I'm trying to compare items in a dataframe that share same values but different columns index.
data1 = {'foo': [1,2,3], 'bar': [4,5,6]}
data2 = {'foo': [1,2,50], 'boo': [4,5,6]}
data1 = pd.DataFrame(data1)
data2 = pd.DataFrame(data2)
I'm trying to write a script that compare the values of the two dataframes based on the index.
The desired output is:
same
same
different
same
same
same
Since I should keep different column names, here is my code
#Input
for row in data1.index:
if data1.iloc[row, 0] == data2.iloc[row, 0]:
print('same')
else:
print('different')
While I can sucessfully iterate through foo
column, I'm yet unable to iterate through bar
and boo
.
#Output
same
same
different
If I try to keep only if data1.iloc[row]
while slicing, it throws:
ValueError: Can only compare identically-labeled Series objects
Do you have suggestions? Thanks
CodePudding user response:
Assuming the dimensions match, one way is to use numpy.where
:
out = np.where(data1.to_numpy() == data2.to_numpy(), 'same','different').T.tolist()
Output:
[['same', 'same', 'different'], ['same', 'same', 'same']]

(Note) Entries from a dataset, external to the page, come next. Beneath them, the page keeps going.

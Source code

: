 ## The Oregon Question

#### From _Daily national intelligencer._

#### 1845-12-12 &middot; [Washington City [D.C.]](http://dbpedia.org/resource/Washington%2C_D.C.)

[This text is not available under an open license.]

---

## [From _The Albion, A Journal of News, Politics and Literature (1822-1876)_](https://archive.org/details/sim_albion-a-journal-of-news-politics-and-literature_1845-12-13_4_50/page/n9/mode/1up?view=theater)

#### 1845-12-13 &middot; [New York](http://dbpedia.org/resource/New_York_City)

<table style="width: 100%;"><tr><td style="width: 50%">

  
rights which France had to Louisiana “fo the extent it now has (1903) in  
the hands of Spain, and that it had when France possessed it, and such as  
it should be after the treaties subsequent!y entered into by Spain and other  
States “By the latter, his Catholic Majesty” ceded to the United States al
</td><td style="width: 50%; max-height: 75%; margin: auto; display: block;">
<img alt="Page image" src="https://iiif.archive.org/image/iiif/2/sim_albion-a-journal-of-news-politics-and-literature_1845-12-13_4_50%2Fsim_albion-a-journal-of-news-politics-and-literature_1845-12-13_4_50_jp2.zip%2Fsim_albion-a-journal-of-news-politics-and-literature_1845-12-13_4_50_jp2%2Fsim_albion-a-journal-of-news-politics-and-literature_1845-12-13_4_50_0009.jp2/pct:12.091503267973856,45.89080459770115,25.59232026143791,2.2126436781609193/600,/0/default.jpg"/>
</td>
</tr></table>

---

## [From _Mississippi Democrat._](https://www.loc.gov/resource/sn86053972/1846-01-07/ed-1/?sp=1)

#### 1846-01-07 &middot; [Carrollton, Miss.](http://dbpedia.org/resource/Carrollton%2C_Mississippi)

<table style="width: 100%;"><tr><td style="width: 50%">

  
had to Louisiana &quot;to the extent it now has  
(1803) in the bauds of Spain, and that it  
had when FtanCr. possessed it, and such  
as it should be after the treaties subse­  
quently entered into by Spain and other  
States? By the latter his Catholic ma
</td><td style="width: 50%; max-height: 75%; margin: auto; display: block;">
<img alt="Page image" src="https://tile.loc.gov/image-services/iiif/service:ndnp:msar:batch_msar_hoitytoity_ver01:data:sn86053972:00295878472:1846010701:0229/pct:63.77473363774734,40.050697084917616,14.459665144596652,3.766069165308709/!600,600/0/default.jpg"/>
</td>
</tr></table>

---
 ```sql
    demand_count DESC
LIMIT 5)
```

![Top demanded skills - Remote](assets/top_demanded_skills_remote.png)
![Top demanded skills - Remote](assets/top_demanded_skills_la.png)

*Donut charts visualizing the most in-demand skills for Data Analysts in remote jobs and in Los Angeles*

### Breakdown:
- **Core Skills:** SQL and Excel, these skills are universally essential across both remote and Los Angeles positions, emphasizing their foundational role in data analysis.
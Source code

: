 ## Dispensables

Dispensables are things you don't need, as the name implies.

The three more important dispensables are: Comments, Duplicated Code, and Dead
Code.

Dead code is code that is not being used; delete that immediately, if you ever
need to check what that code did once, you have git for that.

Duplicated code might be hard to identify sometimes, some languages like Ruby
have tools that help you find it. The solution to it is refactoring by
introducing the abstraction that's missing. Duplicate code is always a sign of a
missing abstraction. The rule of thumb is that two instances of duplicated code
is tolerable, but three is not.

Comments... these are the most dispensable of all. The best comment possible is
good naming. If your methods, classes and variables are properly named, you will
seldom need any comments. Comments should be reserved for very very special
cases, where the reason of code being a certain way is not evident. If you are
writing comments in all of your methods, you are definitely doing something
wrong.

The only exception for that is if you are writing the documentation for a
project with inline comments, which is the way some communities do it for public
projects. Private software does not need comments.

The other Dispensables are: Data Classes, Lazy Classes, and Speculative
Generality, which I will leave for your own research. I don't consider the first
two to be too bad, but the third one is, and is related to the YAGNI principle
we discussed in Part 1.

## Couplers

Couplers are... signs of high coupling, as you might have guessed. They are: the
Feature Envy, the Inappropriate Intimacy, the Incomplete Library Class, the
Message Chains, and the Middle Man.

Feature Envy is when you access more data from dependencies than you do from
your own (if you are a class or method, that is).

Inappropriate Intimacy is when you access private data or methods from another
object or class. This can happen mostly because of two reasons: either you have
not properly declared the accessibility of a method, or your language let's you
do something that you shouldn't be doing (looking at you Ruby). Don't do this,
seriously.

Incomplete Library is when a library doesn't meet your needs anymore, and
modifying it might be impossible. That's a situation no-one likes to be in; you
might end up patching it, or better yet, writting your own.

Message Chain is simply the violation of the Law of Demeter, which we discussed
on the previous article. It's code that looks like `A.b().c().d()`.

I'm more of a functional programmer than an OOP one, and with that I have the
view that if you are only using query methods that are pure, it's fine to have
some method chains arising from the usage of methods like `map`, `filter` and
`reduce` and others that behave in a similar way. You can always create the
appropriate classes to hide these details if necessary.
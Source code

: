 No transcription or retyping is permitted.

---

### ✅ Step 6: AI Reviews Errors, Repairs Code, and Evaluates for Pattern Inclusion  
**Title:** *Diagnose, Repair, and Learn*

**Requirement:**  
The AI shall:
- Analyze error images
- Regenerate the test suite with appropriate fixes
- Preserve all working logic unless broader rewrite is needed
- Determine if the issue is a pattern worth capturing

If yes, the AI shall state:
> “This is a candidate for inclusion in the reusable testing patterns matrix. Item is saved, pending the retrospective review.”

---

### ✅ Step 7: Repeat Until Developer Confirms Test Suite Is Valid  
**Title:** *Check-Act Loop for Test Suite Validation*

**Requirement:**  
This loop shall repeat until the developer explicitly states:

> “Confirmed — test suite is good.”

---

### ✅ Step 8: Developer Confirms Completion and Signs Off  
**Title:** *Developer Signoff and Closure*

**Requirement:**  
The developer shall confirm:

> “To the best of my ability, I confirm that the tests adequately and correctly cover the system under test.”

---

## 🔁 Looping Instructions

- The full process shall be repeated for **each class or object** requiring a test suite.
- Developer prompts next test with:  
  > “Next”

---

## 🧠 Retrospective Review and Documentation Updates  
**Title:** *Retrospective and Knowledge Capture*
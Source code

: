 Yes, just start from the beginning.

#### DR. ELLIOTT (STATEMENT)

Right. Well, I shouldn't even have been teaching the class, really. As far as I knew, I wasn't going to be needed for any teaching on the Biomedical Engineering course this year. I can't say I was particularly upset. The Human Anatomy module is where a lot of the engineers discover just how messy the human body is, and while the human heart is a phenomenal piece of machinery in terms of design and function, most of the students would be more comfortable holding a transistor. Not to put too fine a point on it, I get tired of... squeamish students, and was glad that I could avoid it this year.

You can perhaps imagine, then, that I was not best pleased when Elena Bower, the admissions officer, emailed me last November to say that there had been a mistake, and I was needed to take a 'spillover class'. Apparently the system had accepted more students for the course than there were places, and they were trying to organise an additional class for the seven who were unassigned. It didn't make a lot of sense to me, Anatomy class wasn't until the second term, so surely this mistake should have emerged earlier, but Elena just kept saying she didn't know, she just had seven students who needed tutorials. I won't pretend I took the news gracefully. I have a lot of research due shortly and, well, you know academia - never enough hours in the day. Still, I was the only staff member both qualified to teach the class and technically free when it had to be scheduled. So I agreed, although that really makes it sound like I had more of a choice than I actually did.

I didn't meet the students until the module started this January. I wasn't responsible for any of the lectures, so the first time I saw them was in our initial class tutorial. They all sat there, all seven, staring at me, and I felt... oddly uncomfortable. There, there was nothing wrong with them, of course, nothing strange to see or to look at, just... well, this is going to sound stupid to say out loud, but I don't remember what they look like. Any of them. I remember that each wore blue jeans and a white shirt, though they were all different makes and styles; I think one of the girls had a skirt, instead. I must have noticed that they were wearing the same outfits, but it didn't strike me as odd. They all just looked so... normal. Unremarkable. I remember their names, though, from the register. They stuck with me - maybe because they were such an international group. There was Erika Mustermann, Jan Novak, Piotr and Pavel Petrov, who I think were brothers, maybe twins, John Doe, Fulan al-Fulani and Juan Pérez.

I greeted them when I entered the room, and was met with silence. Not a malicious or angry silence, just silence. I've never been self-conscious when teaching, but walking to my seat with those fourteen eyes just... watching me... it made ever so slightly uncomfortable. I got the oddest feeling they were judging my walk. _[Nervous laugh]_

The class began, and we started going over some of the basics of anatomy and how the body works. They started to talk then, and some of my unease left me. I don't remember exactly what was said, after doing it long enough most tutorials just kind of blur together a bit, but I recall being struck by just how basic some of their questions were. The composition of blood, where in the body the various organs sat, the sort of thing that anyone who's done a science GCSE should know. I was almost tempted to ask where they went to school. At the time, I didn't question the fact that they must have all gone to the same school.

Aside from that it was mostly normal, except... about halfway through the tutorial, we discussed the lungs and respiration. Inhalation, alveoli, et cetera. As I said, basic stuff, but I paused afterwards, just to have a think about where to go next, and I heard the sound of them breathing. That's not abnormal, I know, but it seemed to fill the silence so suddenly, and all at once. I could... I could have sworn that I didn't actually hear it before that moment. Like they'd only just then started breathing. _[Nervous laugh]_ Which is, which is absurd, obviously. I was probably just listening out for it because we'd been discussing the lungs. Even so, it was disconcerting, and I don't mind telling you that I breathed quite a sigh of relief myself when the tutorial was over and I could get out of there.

You could also construct a DataFrame:
out = pd.DataFrame(np.where(data1.to_numpy() == data2.to_numpy(), 'same','different'), columns=['first_column','second_column'])
Output:
first_column second_column
0 same same
1 same same
2 different same
CodePudding user response:
Try using the underlying numpy array, which ignores the columns:
for i in range(df1.shape[1]):
print("compare column", i)
print(df1.iloc[:,i].to_numpy() == df2.iloc[:,i].to_numpy())